**INPUT MATERIAL:**

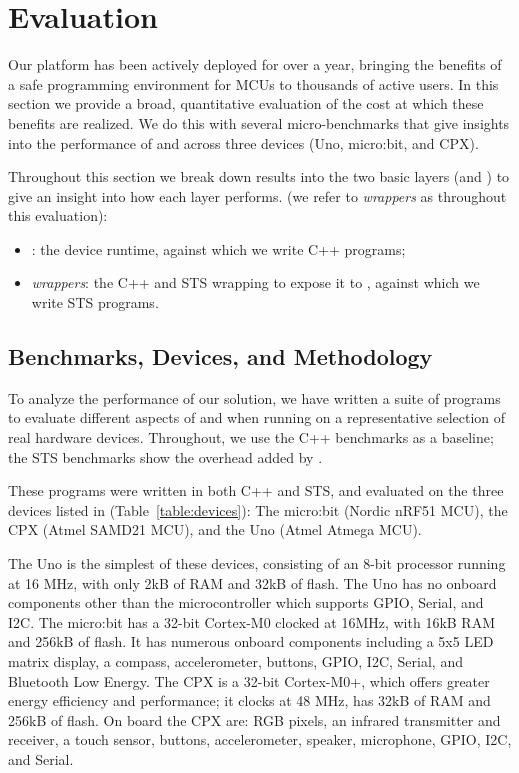 \section{Evaluation}
\label{sec:evaluate}

Our platform has been actively deployed for over a year, bringing the benefits of
a safe programming environment for MCUs to thousands of active users.
In this section we provide a broad, quantitative evaluation of the cost at which
these benefits are realized. We do this with several micro-benchmarks that
give insights into the performance of \MC and \CO across three devices
(Uno, micro:bit, and CPX).

Throughout this
section we break down results into the two basic layers (\CO and \MCN)
to give an insight into how each layer performs.
(we refer to \emph{\MC wrappers} as \MC throughout this evaluation):
\begin{itemize}
\item \emph{\CO}: the device runtime, against which we write C++ programs;
\item \emph{\MC wrappers}: the C++ and STS wrapping \CO
to expose it to \MC, against which we write STS programs.
\end{itemize}

\subsection{Benchmarks, Devices, and Methodology}

To analyze the performance of our solution, we have written a suite of programs to evaluate
different aspects of \MC and \CO when running on a representative selection of real hardware devices.
Throughout, we use the C++ \CO benchmarks as a baseline;
the STS benchmarks show the overhead added by \MC.

These programs were written in both C++ and STS, and evaluated on the three
devices listed in (Table~\ref{table:devices}): The micro:bit (Nordic nRF51 MCU),
the CPX (Atmel SAMD21 MCU), and the Uno (Atmel Atmega MCU).

The Uno is the simplest of these devices,
consisting of an 8-bit processor running at 16 MHz,
with only 2kB of RAM and 32kB of flash.
The Uno has no onboard components other than the microcontroller which supports
GPIO, Serial, and I2C.
The micro:bit has a 32-bit Cortex-M0 clocked at 16MHz, with 16kB RAM and 256kB of flash. It has numerous onboard components
including a 5x5 LED matrix display, a compass, accelerometer, buttons, GPIO, I2C, Serial, and Bluetooth Low Energy.
The CPX is a 32-bit Cortex-M0+, which offers greater energy efficiency and performance; it clocks at 48 MHz, has 32kB of RAM and
256kB of flash. On board the CPX are: RGB pixels, an infrared transmitter and receiver, a touch sensor, buttons, accelerometer, speaker,
microphone, GPIO, I2C, and Serial.

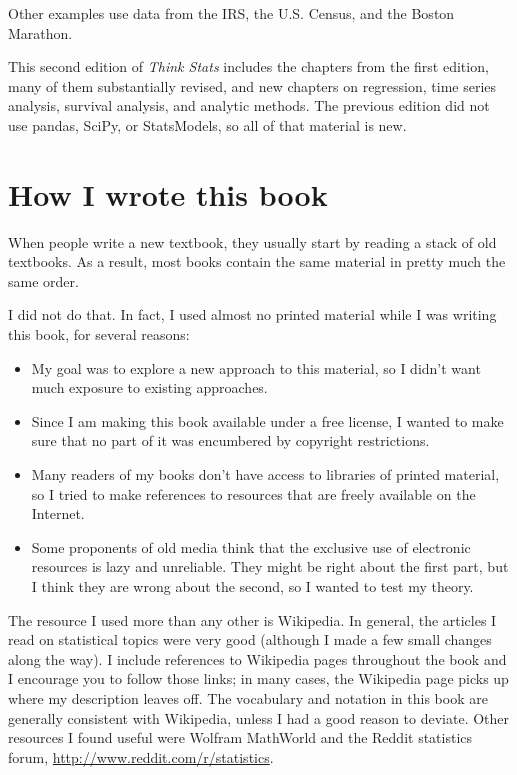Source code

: \documentclass[12pt]{book}
\theoremstyle{exercise}
\begin{document}
Other examples use data from the IRS, the U.S. Census, and
the Boston Marathon.

This second edition of {\it Think Stats\/} includes the chapters from
the first edition, many of them substantially revised, and new
chapters on regression, time series analysis, survival analysis,
and analytic methods.  The previous edition did not use pandas,
SciPy, or StatsModels, so all of that material is new.


\section{How I wrote this book}

When people write a new textbook, they usually start by
reading a stack of old textbooks.  As a result, most books
contain the same material in pretty much the same order.

I did not do that.  In fact, I used almost no printed material while I
was writing this book, for several reasons:

\begin{itemize}

\item My goal was to explore a new approach to this material, so I didn't
want much exposure to existing approaches.

\item Since I am making this book available under a free license, I wanted
to make sure that no part of it was encumbered by copyright restrictions.

\item Many readers of my books don't have access to libraries of
printed material, so I tried to make references to resources that are
freely available on the Internet.

\item Some proponents of old media think that the exclusive
use of electronic resources is lazy and unreliable.  They might be right
about the first part, but I think they are wrong about the second, so
I wanted to test my theory.


\end{itemize}

The resource I used more than any other is Wikipedia.  In general, the
articles I read on statistical topics were very good (although I made
a few small changes along the way).  I include references to Wikipedia
pages throughout the book and I encourage you to follow those links;
in many cases, the Wikipedia page picks up where my description leaves
off.  The vocabulary and notation in this book are generally
consistent with Wikipedia, unless I had a good reason to deviate.
Other resources I found useful were Wolfram MathWorld and 
the Reddit statistics forum, \url{http://www.reddit.com/r/statistics}.
\end{document}
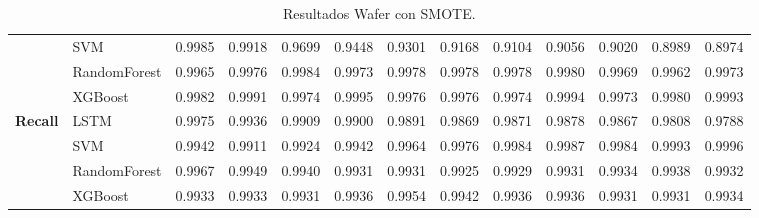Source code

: \begin{table}[h]
\begin{adjustbox}{max width=15cm}
\begin{tabular}{|c|l|r|r|r|r|r|r|r|r|r|r|r|}
			& SVM &  0.9985 &  0.9918 &  0.9699 &  0.9448 &  0.9301 &  0.9168 &  0.9104 &  0.9056 &  0.9020 &  0.8989 &  0.8974 \\
			& RandomForest &  0.9965 &  0.9976 &  0.9984 &  0.9973 &  0.9978 &  0.9978 &  0.9978 &  0.9980 &  0.9969 &  0.9962 &  0.9973 \\
			& XGBoost &  0.9982 &  0.9991 &  0.9974 &  0.9995 &  0.9976 &  0.9976 &  0.9974 &  0.9994 &  0.9973 &  0.9980 &  0.9993 \\
			\hline
			\textbf{Recall} & LSTM &  0.9975 &  0.9936 &  0.9909 &  0.9900 &  0.9891 &  0.9869 &  0.9871 &  0.9878 &  0.9867 &  0.9808 &  0.9788 \\
			& SVM &  0.9942 &  0.9911 &  0.9924 &  0.9942 &  0.9964 &  0.9976 &  0.9984 &  0.9987 &  0.9984 &  0.9993 &  0.9996 \\
			& RandomForest &  0.9967 &  0.9949 &  0.9940 &  0.9931 &  0.9931 &  0.9925 &  0.9929 &  0.9931 &  0.9934 &  0.9938 &  0.9932 \\
			& XGBoost &  0.9933 &  0.9933 &  0.9931 &  0.9936 &  0.9954 &  0.9942 &  0.9936 &  0.9936 &  0.9931 &  0.9931 &  0.9934 \\
			\hline
		\end{tabular}
	\end{adjustbox}
	\caption{Resultados Wafer con SMOTE.}
	\label{tab:Wafer_SMOTE}
\end{table}
\newpage
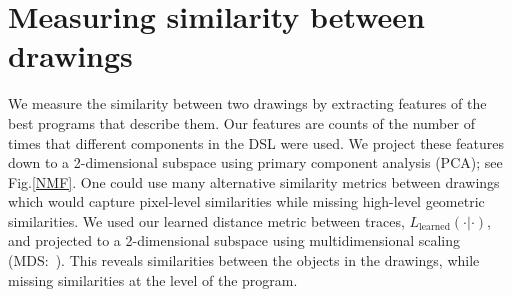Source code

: \documentclass{article}
\begin{document}
\section{Measuring similarity between drawings}

We measure the similarity between two drawings by extracting features
of the best programs that describe them. Our features are counts of the number of times that different components in the
DSL were used.  We project these features down to a
2-dimensional subspace using primary component analysis
(PCA); see Fig.\ref{NMF}.  One could use many
alternative similarity metrics between drawings which would capture pixel-level similarities while missing high-level geometric similarities.
We used our learned distance metric between traces, $L_{\text{learned}}(\cdot|\cdot)$, and projected to a 2-dimensional subspace using multidimensional scaling (MDS:~\cite{cox2008multidimensional}). This reveals similarities between the objects in the drawings,
while missing similarities at the level of the program.
\end{document}
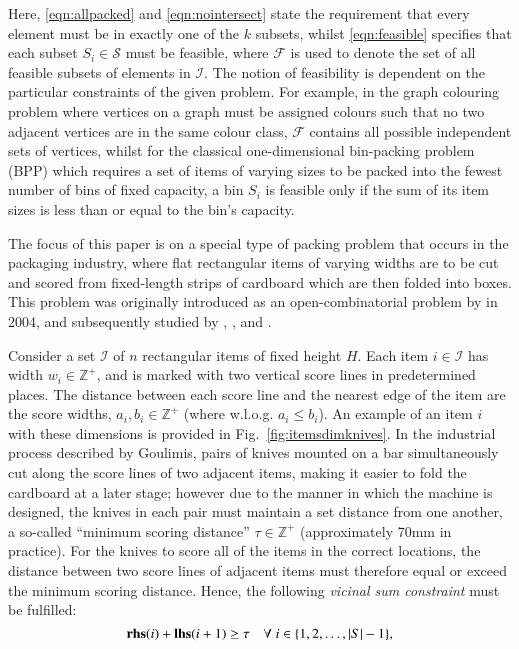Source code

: \documentclass[authoryear]{elsarticle}
\begin{document}
\noindent Here, \eqref{eqn:allpacked} and \eqref{eqn:nointersect} state the requirement that every element must be in exactly one of the $k$ subsets, whilst \eqref{eqn:feasible} specifies that each subset $S_i \in \mathcal{S}$ must be feasible, where $\mathcal{F}$ is used to denote the set of all feasible subsets of elements in $\mathcal{I}$. The notion of feasibility is dependent on the particular constraints of the given problem. For example, in the graph colouring problem where vertices on a graph must be assigned colours such that no two adjacent vertices are in the same colour class, $\mathcal{F}$ contains all possible independent sets of vertices, whilst for the classical one-dimensional bin-packing problem (BPP) which requires a set of items of varying sizes to be packed into the fewest number of bins of fixed capacity, a bin $S_i$ is feasible only if the sum of its item sizes is less than or equal to the bin's capacity.

The focus of this paper is on a special type of packing problem that occurs in the packaging industry, where flat rectangular items of varying widths are to be cut and scored from fixed-length strips of cardboard which are then folded into boxes. This problem was originally introduced as an open-combinatorial problem by \citeauthor{goulimis2004} in 2004, and subsequently studied by \citet{lewis2011}, \citet{becker2015}, and \citet{hawa2018}.

Consider a set $\mathcal{I}$ of $n$ rectangular items of fixed height $H$. Each item $i \in \mathcal{I}$ has width $w_i \in \mathbb{Z}^+$, and is marked with two vertical score lines in predetermined places. The distance between each score line and the nearest edge of the item are the score widths, $a_i, b_i \in \mathbb{Z}^+$ (where w.l.o.g. $a_i \leq b_i$). An example of an item $i$ with these dimensions is provided in Fig.~\ref{fig:itemsdimknives}. In the industrial process described by Goulimis, pairs of knives mounted on a bar simultaneously cut along the score lines of two adjacent items, making it easier to fold the cardboard at a later stage; however due to the manner in which the machine is designed, the knives in each pair must maintain a set distance from one another, a so-called ``minimum scoring distance'' $\tau \in \mathbb{Z}^+$ (approximately 70mm in practice). For the knives to score all of the items in the correct locations, the distance between two score lines of adjacent items must therefore equal or exceed the minimum scoring distance. Hence, the following \emph{vicinal sum constraint} must be fulfilled:
\begin{equation}
	\textbf{rhs}(i) + \textbf{lhs}(i+1) \geq \tau \quad \forall \hspace{1mm} i \in \{1,2,\dotsc,|S|- 1\},
	\label{eqn:vsc}
\end{equation}
\end{document}
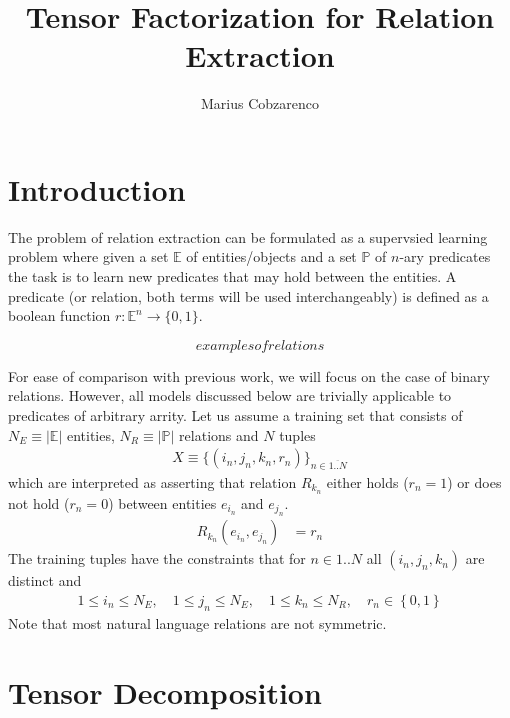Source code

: \documentclass[a4paper, 11pt, fleqn]{article}
\begin{document}
 \title{Tensor Factorization for Relation Extraction}
\author{Marius Cobzarenco}
\maketitle

\section{Introduction}
The problem of relation extraction can be formulated as a supervsied
learning problem where given a set $\mathbb{E}$ of entities/objects
and a set $\mathbb{P}$ of $n$-ary predicates the task is to learn new
predicates that may hold between the entities. A predicate (or
relation, both terms will be used interchangeably) is defined as a
boolean function $r:\mathbb{E}^n \rightarrow \{0, 1\}$.

\[examples of relations\]

For ease of comparison with previous work, we will focus on the case
of binary relations. However, all models discussed below are trivially
applicable to predicates of arbitrary arrity. Let us assume a training
set that consists of $ N_E \equiv \vert\mathbb{E}\vert$ entities, $N_R
\equiv \vert\mathbb{P}\vert$ relations and $N$ tuples
\begin{align}
X \equiv \{(i_n, j_n, k_n, r_n)\}_{n\in\overline{1..N}}
\end{align}
which are interpreted as asserting that relation $R_{k_n}$ either
holds ($r_n = 1$) or does not hold ($r_n = 0$) between entities
$e_{i_n}$ and $e_{j_n}$.
\begin{align}
R_{k_n}(e_{i_n}, e_{j_n}) &= r_n
\end{align}
The training tuples have the constraints that for $n\in{1..N}$ all
$(i_n, j_n, k_n)$ are distinct and
\begin{align}
1 \leq i_n \leq N_E, \quad 1 \leq j_n \leq N_E, \quad
1 \leq k_n \leq N_R,\quad r_n \in \left\{0, 1\right\}
\end{align}
Note that most natural language relations are not symmetric.

\section{Tensor Decomposition}
\end{document}

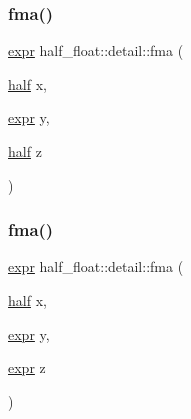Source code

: \mbox{\label{namespacehalf__float_1_1detail_a7c3742da5a38f674945f00920afa5471}} 
\subsubsection{\texorpdfstring{fma()}{fma()}\hspace{0.1cm}{\footnotesize\ttfamily [3/8]}}
{\footnotesize\ttfamily \hyperlink{structhalf__float_1_1detail_1_1expr}{expr} half\+\_\+float\+::detail\+::fma (\begin{DoxyParamCaption}\item[{\hyperlink{classhalf__float_1_1half}{half}}]{x,  }\item[{\hyperlink{structhalf__float_1_1detail_1_1expr}{expr}}]{y,  }\item[{\hyperlink{classhalf__float_1_1half}{half}}]{z }\end{DoxyParamCaption})\hspace{0.3cm}{\ttfamily [inline]}}

\mbox{\label{namespacehalf__float_1_1detail_ab6bd73ba9ce8e0d276b5660add1f3ec3}} 
\subsubsection{\texorpdfstring{fma()}{fma()}\hspace{0.1cm}{\footnotesize\ttfamily [4/8]}}
{\footnotesize\ttfamily \hyperlink{structhalf__float_1_1detail_1_1expr}{expr} half\+\_\+float\+::detail\+::fma (\begin{DoxyParamCaption}\item[{\hyperlink{classhalf__float_1_1half}{half}}]{x,  }\item[{\hyperlink{structhalf__float_1_1detail_1_1expr}{expr}}]{y,  }\item[{\hyperlink{structhalf__float_1_1detail_1_1expr}{expr}}]{z }\end{DoxyParamCaption})\hspace{0.3cm}{\ttfamily [inline]}}

\mbox{\label{namespacehalf__float_1_1detail_a44b4dfdc8a51edd86c0f6c6be1e8c362}} 

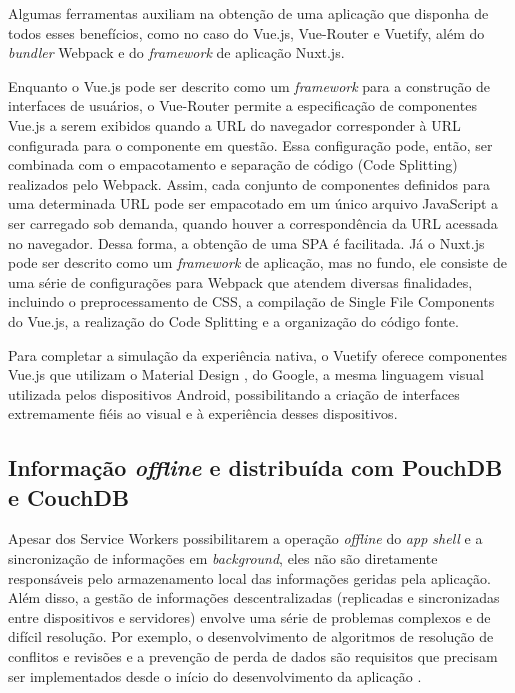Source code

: \documentclass[
	article,			%
	12pt,				%
	oneside,			%
	a4paper,			%
	english,			%
	brazil,				%
	sumario=tradicional
	]{abntex2}
\begin{document}
Algumas ferramentas auxiliam na obtenção de uma aplicação que disponha de todos esses benefícios, como no caso do Vue.js, Vue-Router \cite{vuerouter-2017} e Vuetify, além do \textit{bundler} Webpack \cite{webpack-2017} e do \textit{framework} de aplicação Nuxt.js.

Enquanto o Vue.js pode ser descrito como um \textit{framework} para a construção de interfaces de usuários, o Vue-Router permite a especificação de componentes Vue.js a serem exibidos quando a URL do navegador corresponder à URL configurada para o componente em questão. Essa configuração pode, então, ser combinada com o empacotamento e separação de código (Code Splitting) realizados pelo Webpack. Assim, cada conjunto de componentes definidos para uma determinada URL pode ser empacotado em um único arquivo JavaScript a ser carregado sob demanda, quando houver a correspondência da URL acessada no navegador. Dessa forma, a obtenção de uma SPA é facilitada. Já o Nuxt.js pode ser descrito como um \textit{framework} de aplicação, mas no fundo, ele consiste de uma série de configurações para Webpack que atendem diversas finalidades, incluindo o preprocessamento de CSS, a compilação de Single File Components do Vue.js, a realização do Code Splitting e a organização do código fonte.

Para completar a simulação da experiência nativa, o Vuetify oferece componentes Vue.js que utilizam o Material Design \cite{material-design-2018}, do Google, a mesma linguagem visual utilizada pelos dispositivos Android, possibilitando a criação de interfaces extremamente fiéis ao visual e à experiência desses dispositivos.

\subsection{Informação \textit{offline} e distribuída com PouchDB e CouchDB}

Apesar dos Service Workers possibilitarem a operação \textit{offline} do \textit{app shell} e a sincronização de informações em \textit{background}, eles não são diretamente responsáveis pelo armazenamento local das informações geridas pela aplicação. Além disso, a gestão de informações descentralizadas (replicadas e sincronizadas entre dispositivos e servidores) envolve uma série de problemas complexos e de difícil resolução. Por exemplo, o desenvolvimento de algoritmos de resolução de conflitos e revisões e a prevenção de perda de dados são requisitos que precisam ser implementados desde o início do desenvolvimento da aplicação \cite{martynus-2017}.
\end{document}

**PROBLEM STATEMENT:** Given the data above, transcribe exactly the lines from the one containing "want much exposure to existing approaches." down to the one containing "use of electronic", and no others.

**EXPECTED ANSWER:**
want much exposure to existing approaches.

\item Since I am making this book available under a free license, I wanted
to make sure that no part of it was encumbered by copyright restrictions.

\item Many readers of my books don't have access to libraries of
printed material, so I tried to make references to resources that are
freely available on the Internet.

\item Some proponents of old media think that the exclusive
use of electronic resources is lazy and unreliable.  They might be right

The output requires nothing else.